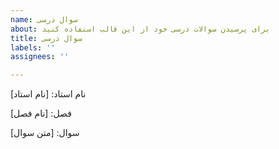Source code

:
 ```yaml
---
name: سوال درسی
about: برای پرسیدن سوالات درسی خود از این قالب استفاده کنید
title: سوال درسی
labels: ''
assignees: ''

---
```


نام استاد: [نام استاد] 

فصل: [نام فصل]

سوال: [متن سوال]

Task
Please copy out each line in the entries that mentions the string "درسی".

Answer space
name: سوال درسی
about: برای پرسیدن سوالات درسی خود از این قالب استفاده کنید
title: سوال درسی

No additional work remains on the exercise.